Le nouveau chapitre des sœurs Dufour-Lapointe

«Le cancer de notre mère nous a fait grandir et a changé nos perspectives. Jusque-là, aller aux Olympiques et gagner une médaille, c’était tout pour nous. Maintenant, on réalise qu’il y a plus dans la vie. Ça a changé notre vision du ski, mais ça n’a pas changé notre passion pour le sport.»

Les mots sont ceux de Maxime Dufour-Lapointe, de passage à Québec avec ses sœurs, vendredi. Tout athlète amateur est à la croisée des chemins à la fin d’un cycle olympique, mais c’est particulièrement vrai pour les trois skieuses. Sortant d’une année marquée par le cancer aux poumons de leur mère, elles profiteront de la pause qu’elles s’accorderont bientôt pour faire le point sur leur carrière.

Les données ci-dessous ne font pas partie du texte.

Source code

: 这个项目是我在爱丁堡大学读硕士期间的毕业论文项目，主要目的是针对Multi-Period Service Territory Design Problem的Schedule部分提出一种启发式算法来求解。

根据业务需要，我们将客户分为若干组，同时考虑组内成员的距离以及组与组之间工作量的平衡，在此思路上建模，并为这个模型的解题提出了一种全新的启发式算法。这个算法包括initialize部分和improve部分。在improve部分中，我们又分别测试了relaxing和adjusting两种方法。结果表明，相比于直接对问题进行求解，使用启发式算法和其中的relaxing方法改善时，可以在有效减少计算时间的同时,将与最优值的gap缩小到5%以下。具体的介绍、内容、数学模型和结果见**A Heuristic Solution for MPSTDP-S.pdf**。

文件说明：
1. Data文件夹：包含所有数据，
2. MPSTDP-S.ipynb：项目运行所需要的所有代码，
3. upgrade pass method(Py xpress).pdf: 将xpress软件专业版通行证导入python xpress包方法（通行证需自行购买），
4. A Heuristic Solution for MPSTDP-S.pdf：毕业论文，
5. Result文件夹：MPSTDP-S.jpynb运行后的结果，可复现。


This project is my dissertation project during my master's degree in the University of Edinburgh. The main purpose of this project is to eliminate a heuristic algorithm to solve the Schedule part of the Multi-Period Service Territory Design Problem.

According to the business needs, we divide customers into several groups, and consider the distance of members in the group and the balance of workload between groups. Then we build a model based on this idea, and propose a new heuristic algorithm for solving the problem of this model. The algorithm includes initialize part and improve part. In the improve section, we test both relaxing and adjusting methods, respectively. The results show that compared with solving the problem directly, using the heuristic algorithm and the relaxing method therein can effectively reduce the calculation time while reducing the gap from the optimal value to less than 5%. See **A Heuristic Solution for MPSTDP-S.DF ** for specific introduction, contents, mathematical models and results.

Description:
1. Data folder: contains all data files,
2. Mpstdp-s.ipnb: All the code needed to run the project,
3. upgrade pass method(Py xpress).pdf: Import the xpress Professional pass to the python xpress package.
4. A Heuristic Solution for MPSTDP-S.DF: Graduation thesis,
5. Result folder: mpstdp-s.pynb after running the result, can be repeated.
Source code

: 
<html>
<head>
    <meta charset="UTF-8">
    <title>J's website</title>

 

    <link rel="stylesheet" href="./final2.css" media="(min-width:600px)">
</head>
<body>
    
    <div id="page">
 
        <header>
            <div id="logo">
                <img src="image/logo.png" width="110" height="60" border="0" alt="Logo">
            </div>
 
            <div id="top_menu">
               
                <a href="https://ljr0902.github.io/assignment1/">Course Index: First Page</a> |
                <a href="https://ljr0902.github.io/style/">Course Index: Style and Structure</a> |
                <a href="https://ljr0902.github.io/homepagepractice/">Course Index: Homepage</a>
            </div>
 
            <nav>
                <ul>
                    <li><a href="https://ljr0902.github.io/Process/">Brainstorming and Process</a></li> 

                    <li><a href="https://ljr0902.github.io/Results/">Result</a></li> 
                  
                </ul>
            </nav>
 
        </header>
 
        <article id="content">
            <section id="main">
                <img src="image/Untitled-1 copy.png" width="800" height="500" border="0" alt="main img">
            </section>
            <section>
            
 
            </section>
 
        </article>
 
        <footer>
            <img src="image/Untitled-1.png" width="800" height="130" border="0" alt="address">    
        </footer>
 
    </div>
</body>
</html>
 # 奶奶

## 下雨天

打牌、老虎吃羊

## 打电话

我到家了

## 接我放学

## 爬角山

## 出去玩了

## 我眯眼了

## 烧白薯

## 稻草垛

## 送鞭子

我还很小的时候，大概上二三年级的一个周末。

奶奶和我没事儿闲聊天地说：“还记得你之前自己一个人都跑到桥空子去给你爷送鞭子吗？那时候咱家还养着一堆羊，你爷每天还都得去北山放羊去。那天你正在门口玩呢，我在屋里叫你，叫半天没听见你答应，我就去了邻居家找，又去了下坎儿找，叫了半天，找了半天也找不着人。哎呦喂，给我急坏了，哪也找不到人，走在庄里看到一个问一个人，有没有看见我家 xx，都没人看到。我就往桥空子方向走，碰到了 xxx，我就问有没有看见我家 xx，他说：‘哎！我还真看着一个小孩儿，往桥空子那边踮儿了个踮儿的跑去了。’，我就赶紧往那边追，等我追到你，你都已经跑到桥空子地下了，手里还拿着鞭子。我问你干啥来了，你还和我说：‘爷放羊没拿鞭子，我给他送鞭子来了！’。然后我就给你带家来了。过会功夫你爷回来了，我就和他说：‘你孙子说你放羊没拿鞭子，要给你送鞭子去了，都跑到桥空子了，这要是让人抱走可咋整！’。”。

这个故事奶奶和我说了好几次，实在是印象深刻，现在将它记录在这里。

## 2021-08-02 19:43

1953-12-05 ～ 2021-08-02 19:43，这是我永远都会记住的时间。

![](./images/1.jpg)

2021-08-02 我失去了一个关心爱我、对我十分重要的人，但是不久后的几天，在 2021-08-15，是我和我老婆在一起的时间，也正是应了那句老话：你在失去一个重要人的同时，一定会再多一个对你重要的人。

À travers la maladie, la saison olympique qui se termine a été différente pour chacune des sœurs. Opérée à la hanche à l’issue de la saison dernière, Maxime a été incapable de revenir suffisamment en forme pour se qualifier pour les Jeux. Elle y est allée uniquement pour soutenir ses sœurs. 

Arrivée à PyeongChang au sommet de son art physiquement, mais complètement épuisée mentalement, Chloé n’a pour sa part pu faire mieux qu’une 17e place. Elle en parle encore avec la voix chargée d’émotion. 

Justine, elle, a décroché une médaille d’argent qui «signifie beaucoup plus» que la médaille d’or remportée quatre ans plus tôt. La présence de sa mère, en rémission, en bas de la pente étant déjà une victoire, la skieuse de 24 ans a skié sans pression, raconte-t-elle. 

Toutes trois, toutefois, espèrent que la saison morte leur apportera des réponses sur la suite de leur carrière. Justine semble pencher vers un autre cycle de quatre ans, mais elle doit «refaire son équipe» et pourrait être tentée par une sabbatique. Chloé veut skier la saison prochaine, mais ne peut s’avancer pour la suite. Maxime, finalement, évalue ses options pour son après-carrière, bien qu’elle hésite à prononcer le mot retraite pour le moment. 

La fin d’une époque? Plutôt un «nouveau chapitre» qui s’est ouvert au moment où le diagnostic de leur mère leur a été annoncé, croit Maxime.